Task requirements:
Once you have read the entries below, give them all again without any difference.

Provided entries:

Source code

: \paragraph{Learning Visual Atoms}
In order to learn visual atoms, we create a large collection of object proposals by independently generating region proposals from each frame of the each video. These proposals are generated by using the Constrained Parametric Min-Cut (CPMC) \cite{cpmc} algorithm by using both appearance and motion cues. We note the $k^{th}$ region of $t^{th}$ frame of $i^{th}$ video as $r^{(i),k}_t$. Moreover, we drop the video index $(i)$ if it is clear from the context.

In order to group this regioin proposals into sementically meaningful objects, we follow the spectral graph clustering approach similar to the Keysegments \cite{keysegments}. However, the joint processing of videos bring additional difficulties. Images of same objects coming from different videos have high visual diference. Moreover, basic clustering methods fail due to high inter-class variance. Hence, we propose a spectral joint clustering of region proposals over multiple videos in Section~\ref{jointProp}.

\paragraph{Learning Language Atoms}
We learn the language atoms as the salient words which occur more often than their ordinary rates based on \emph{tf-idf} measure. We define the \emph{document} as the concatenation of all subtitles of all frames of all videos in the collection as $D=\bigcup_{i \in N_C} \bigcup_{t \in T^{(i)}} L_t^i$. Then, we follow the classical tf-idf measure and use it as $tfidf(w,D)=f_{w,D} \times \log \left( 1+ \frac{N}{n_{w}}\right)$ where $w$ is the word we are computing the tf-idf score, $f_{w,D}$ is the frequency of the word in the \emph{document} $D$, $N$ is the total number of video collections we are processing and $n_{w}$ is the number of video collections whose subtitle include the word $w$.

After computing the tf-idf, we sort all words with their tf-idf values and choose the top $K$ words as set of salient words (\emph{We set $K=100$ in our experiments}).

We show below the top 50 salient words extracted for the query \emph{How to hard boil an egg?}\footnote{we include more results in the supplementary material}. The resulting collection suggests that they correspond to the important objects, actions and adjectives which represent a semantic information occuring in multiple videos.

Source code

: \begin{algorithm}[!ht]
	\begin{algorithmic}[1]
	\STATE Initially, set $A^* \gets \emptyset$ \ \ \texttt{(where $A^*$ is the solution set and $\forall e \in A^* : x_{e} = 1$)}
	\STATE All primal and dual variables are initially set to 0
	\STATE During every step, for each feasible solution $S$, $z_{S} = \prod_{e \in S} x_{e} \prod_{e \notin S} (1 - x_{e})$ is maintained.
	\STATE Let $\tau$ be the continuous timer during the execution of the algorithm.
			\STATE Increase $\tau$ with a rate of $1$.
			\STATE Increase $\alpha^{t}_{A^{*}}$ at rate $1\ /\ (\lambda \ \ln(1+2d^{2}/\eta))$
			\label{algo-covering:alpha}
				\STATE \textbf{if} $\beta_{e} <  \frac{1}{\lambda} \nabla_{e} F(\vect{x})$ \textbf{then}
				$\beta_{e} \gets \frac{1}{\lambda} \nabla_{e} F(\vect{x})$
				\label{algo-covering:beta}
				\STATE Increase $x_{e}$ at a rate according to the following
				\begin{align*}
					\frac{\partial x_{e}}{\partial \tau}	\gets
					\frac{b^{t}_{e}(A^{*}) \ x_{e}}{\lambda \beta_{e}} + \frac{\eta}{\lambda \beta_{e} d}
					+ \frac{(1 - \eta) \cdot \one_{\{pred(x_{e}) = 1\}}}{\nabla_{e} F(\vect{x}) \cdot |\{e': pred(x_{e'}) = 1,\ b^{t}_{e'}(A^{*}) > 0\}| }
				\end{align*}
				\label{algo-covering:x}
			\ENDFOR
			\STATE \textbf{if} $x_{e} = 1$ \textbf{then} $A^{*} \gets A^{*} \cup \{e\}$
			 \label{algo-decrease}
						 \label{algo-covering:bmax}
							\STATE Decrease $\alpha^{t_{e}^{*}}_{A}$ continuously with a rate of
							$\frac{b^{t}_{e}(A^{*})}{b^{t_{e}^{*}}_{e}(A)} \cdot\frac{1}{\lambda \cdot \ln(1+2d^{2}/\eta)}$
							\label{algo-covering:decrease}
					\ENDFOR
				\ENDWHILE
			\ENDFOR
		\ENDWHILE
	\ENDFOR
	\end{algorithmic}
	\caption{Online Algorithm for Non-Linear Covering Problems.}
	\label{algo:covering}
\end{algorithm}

Task response:
Source code

: \paragraph{Learning Visual Atoms}
In order to learn visual atoms, we create a large collection of object proposals by independently generating region proposals from each frame of the each video. These proposals are generated by using the Constrained Parametric Min-Cut (CPMC) \cite{cpmc} algorithm by using both appearance and motion cues. We note the $k^{th}$ region of $t^{th}$ frame of $i^{th}$ video as $r^{(i),k}_t$. Moreover, we drop the video index $(i)$ if it is clear from the context.

In order to group this regioin proposals into sementically meaningful objects, we follow the spectral graph clustering approach similar to the Keysegments \cite{keysegments}. However, the joint processing of videos bring additional difficulties. Images of same objects coming from different videos have high visual diference. Moreover, basic clustering methods fail due to high inter-class variance. Hence, we propose a spectral joint clustering of region proposals over multiple videos in Section~\ref{jointProp}.

\paragraph{Learning Language Atoms}
We learn the language atoms as the salient words which occur more often than their ordinary rates based on \emph{tf-idf} measure. We define the \emph{document} as the concatenation of all subtitles of all frames of all videos in the collection as $D=\bigcup_{i \in N_C} \bigcup_{t \in T^{(i)}} L_t^i$. Then, we follow the classical tf-idf measure and use it as $tfidf(w,D)=f_{w,D} \times \log \left( 1+ \frac{N}{n_{w}}\right)$ where $w$ is the word we are computing the tf-idf score, $f_{w,D}$ is the frequency of the word in the \emph{document} $D$, $N$ is the total number of video collections we are processing and $n_{w}$ is the number of video collections whose subtitle include the word $w$.

After computing the tf-idf, we sort all words with their tf-idf values and choose the top $K$ words as set of salient words (\emph{We set $K=100$ in our experiments}).

We show below the top 50 salient words extracted for the query \emph{How to hard boil an egg?}\footnote{we include more results in the supplementary material}. The resulting collection suggests that they correspond to the important objects, actions and adjectives which represent a semantic information occuring in multiple videos.

Source code

: \begin{algorithm}[!ht]
	\begin{algorithmic}[1]
	\STATE Initially, set $A^* \gets \emptyset$ \ \ \texttt{(where $A^*$ is the solution set and $\forall e \in A^* : x_{e} = 1$)}
	\STATE All primal and dual variables are initially set to 0
	\STATE During every step, for each feasible solution $S$, $z_{S} = \prod_{e \in S} x_{e} \prod_{e \notin S} (1 - x_{e})$ is maintained.
	\STATE Let $\tau$ be the continuous timer during the execution of the algorithm.
			\STATE Increase $\tau$ with a rate of $1$.
			\STATE Increase $\alpha^{t}_{A^{*}}$ at rate $1\ /\ (\lambda \ \ln(1+2d^{2}/\eta))$
			\label{algo-covering:alpha}
				\STATE \textbf{if} $\beta_{e} <  \frac{1}{\lambda} \nabla_{e} F(\vect{x})$ \textbf{then}
				$\beta_{e} \gets \frac{1}{\lambda} \nabla_{e} F(\vect{x})$
				\label{algo-covering:beta}
				\STATE Increase $x_{e}$ at a rate according to the following
				\begin{align*}
					\frac{\partial x_{e}}{\partial \tau}	\gets
					\frac{b^{t}_{e}(A^{*}) \ x_{e}}{\lambda \beta_{e}} + \frac{\eta}{\lambda \beta_{e} d}
					+ \frac{(1 - \eta) \cdot \one_{\{pred(x_{e}) = 1\}}}{\nabla_{e} F(\vect{x}) \cdot |\{e': pred(x_{e'}) = 1,\ b^{t}_{e'}(A^{*}) > 0\}| }
				\end{align*}
				\label{algo-covering:x}
			\ENDFOR
			\STATE \textbf{if} $x_{e} = 1$ \textbf{then} $A^{*} \gets A^{*} \cup \{e\}$
			 \label{algo-decrease}
						 \label{algo-covering:bmax}
							\STATE Decrease $\alpha^{t_{e}^{*}}_{A}$ continuously with a rate of
							$\frac{b^{t}_{e}(A^{*})}{b^{t_{e}^{*}}_{e}(A)} \cdot\frac{1}{\lambda \cdot \ln(1+2d^{2}/\eta)}$
							\label{algo-covering:decrease}
					\ENDFOR
				\ENDWHILE
			\ENDFOR
		\ENDWHILE
	\ENDFOR
	\end{algorithmic}
	\caption{Online Algorithm for Non-Linear Covering Problems.}
	\label{algo:covering}
\end{algorithm}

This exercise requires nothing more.